[Opening Input data section]
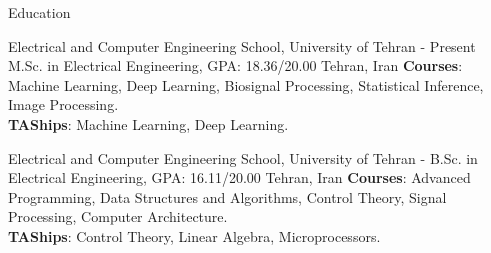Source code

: \documentclass[../professional-cv.tex]{subfiles}
\begin{document}
	\begin{rSection}{ Education }
		
		
		\rEducationHeading
		{Electrical and Computer Engineering School, \nem University of Tehran}
		{  - Present }
		{\normalfont M.Sc. in Electrical Engineering, GPA: 18.36/20.00}
		{Tehran, Iran}
		{
			{\bfseries Courses}: Machine Learning, Deep Learning, Biosignal Processing, Statistical Inference, Image Processing.
			\\
			{\bfseries TAShips}: Machine Learning, Deep Learning. \smallskip
		}
	
		\rEducationHeading
		{Electrical and Computer Engineering School, \nem University of Tehran}
		{  -  }
		{\normalfont B.Sc. in Electrical Engineering, GPA: 16.11/20.00}
		{Tehran, Iran}
		{
			{\bfseries Courses}: Advanced Programming, Data Structures and Algorithms, Control Theory, Signal Processing, Computer Architecture.
			\\
			{\bfseries TAShips}: Control Theory, Linear Algebra, Microprocessors. \smallskip
		}
		
		
	\end{rSection}
\end{document}
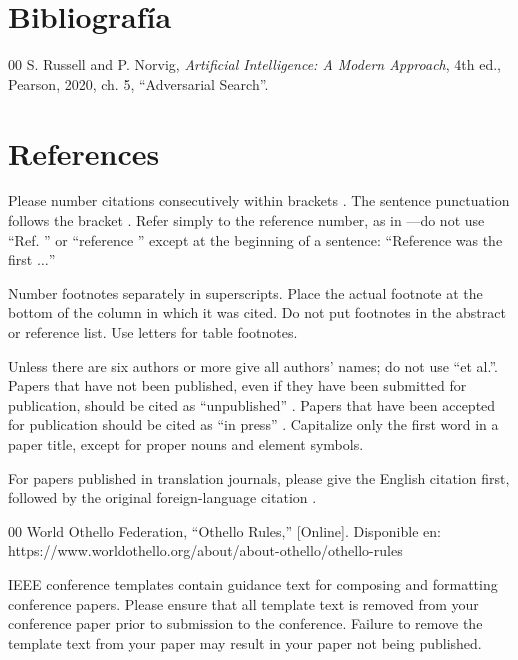 \documentclass[conference]{IEEEtran}
\begin{document}
\section{Bibliografía}

\begin{thebibliography}{00}
     S. Russell and P. Norvig, \textit{Artificial Intelligence: A Modern Approach}, 4th ed., Pearson, 2020, ch. 5, ``Adversarial Search''.

\end{thebibliography}



\section*{References}

Please number citations consecutively within brackets \cite{b1}. The 
sentence punctuation follows the bracket \cite{b2}. Refer simply to the reference 
number, as in \cite{b3}---do not use ``Ref. \cite{b3}'' or ``reference \cite{b3}'' except at 
the beginning of a sentence: ``Reference \cite{b3} was the first $\ldots$''

Number footnotes separately in superscripts. Place the actual footnote at 
the bottom of the column in which it was cited. Do not put footnotes in the 
abstract or reference list. Use letters for table footnotes.

Unless there are six authors or more give all authors' names; do not use 
``et al.''. Papers that have not been published, even if they have been 
submitted for publication, should be cited as ``unpublished'' \cite{b4}. Papers 
that have been accepted for publication should be cited as ``in press'' \cite{b5}. 
Capitalize only the first word in a paper title, except for proper nouns and 
element symbols.

For papers published in translation journals, please give the English 
citation first, followed by the original foreign-language citation \cite{b6}.

\begin{thebibliography}{00}
 World Othello Federation, ``Othello Rules,'' [Online]. Disponible en: https://www.worldothello.org/about/about-othello/othello-rules\end{thebibliography}

\vspace{12pt}
\color{red}
IEEE conference templates contain guidance text for composing and formatting conference papers. Please ensure that all template text is removed from your conference paper prior to submission to the conference. Failure to remove the template text from your paper may result in your paper not being published.
\end{document}
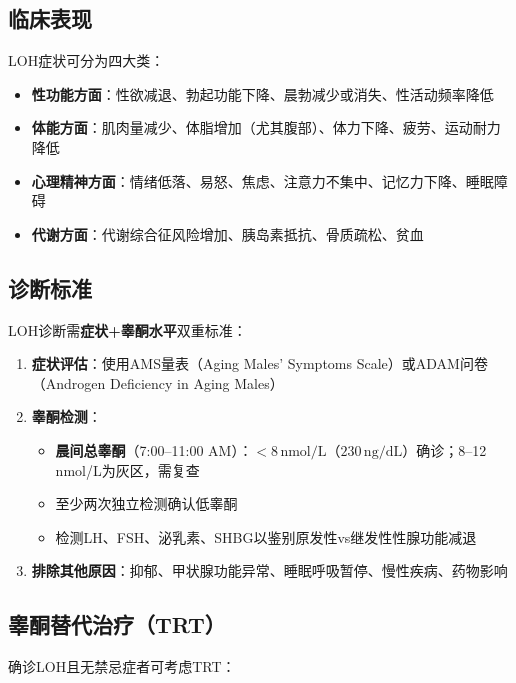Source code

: \subsection{临床表现}

LOH症状可分为四大类：

\begin{itemize}[leftmargin=2cm]
	\item \textbf{性功能方面}：性欲减退、勃起功能下降、晨勃减少或消失、性活动频率降低
	\item \textbf{体能方面}：肌肉量减少、体脂增加（尤其腹部）、体力下降、疲劳、运动耐力降低
	\item \textbf{心理精神方面}：情绪低落、易怒、焦虑、注意力不集中、记忆力下降、睡眠障碍
	\item \textbf{代谢方面}：代谢综合征风险增加、胰岛素抵抗、骨质疏松、贫血
\end{itemize}

\subsection{诊断标准}

LOH诊断需\textbf{症状+睾酮水平}双重标准：

\begin{enumerate}
	\item \textbf{症状评估}：使用AMS量表（Aging Males' Symptoms Scale）或ADAM问卷（Androgen Deficiency in Aging Males）
	\item \textbf{睾酮检测}：
		\begin{itemize}
		\item \textbf{晨间总睾酮}（7:00--11:00 AM）：$<8\,\mathrm{nmol/L}$（$230\,\mathrm{ng/dL}$）确诊；8--12 nmol/L为灰区，需复查
		\item 至少两次独立检测确认低睾酮
		\item 检测LH、FSH、泌乳素、SHBG以鉴别原发性vs继发性性腺功能减退
		\end{itemize}
	\item \textbf{排除其他原因}：抑郁、甲状腺功能异常、睡眠呼吸暂停、慢性疾病、药物影响
\end{enumerate}

\subsection{睾酮替代治疗（TRT）}

确诊LOH且无禁忌症者可考虑TRT：

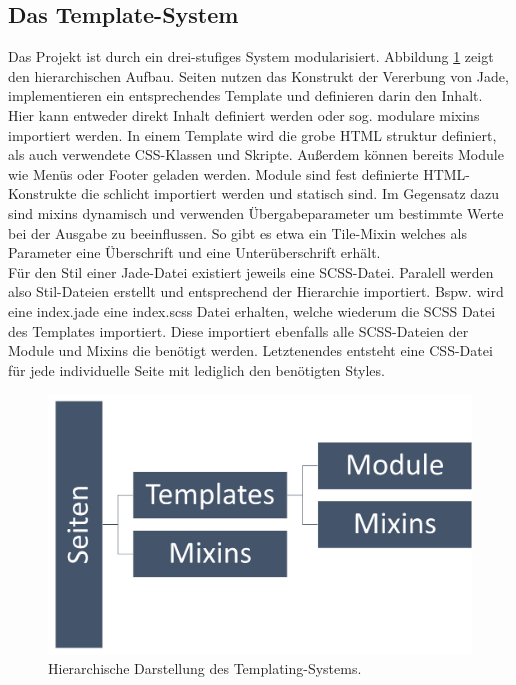 \subsection{Das Template-System}
Das Projekt ist durch ein drei-stufiges System modularisiert. Abbildung \ref{pre:system} zeigt den hierarchischen Aufbau. Seiten nutzen das Konstrukt der Vererbung von Jade, implementieren ein entsprechendes Template und definieren darin den Inhalt. Hier kann entweder direkt Inhalt definiert werden oder sog. modulare mixins importiert werden.
In einem Template wird die grobe HTML struktur definiert, als auch verwendete CSS-Klassen und Skripte. Außerdem können bereits Module wie Menüs oder Footer geladen werden.
Module sind fest definierte HTML-Konstrukte die schlicht importiert werden und statisch sind.
Im Gegensatz dazu sind mixins dynamisch und verwenden Übergabeparameter um bestimmte Werte bei der Ausgabe zu beeinflussen. So gibt es etwa ein Tile-Mixin welches als Parameter eine Überschrift und eine Unterüberschrift erhält.
\\
Für den Stil einer Jade-Datei existiert jeweils eine SCSS-Datei. Paralell werden also Stil-Dateien erstellt und entsprechend der Hierarchie importiert. Bspw. wird eine index.jade eine index.scss Datei erhalten, welche wiederum die SCSS Datei des Templates importiert. Diese importiert ebenfalls alle SCSS-Dateien der Module und Mixins die benötigt werden.
Letztenendes entsteht eine CSS-Datei für jede individuelle Seite mit lediglich den benötigten Styles.

\begin{figure} [tp]
	\includegraphics[width=\textwidth]{./img/pre_system.png}
	\caption{Hierarchische Darstellung des Templating-Systems.}
	\label{pre:system}
\end{figure}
[Closing Input data section]
• **Description of the task**
A word-for-word copy of the lines above from the one with "sentence punctuation follows" through the one with "the bottom of", inclusive, is the only output wanted.

• **Response to the task**
sentence punctuation follows the bracket \cite{b2}. Refer simply to the reference 
number, as in \cite{b3}---do not use ``Ref. \cite{b3}'' or ``reference \cite{b3}'' except at 
the beginning of a sentence: ``Reference \cite{b3} was the first $\ldots$''

Number footnotes separately in superscripts. Place the actual footnote at 
the bottom of the column in which it was cited. Do not put footnotes in the 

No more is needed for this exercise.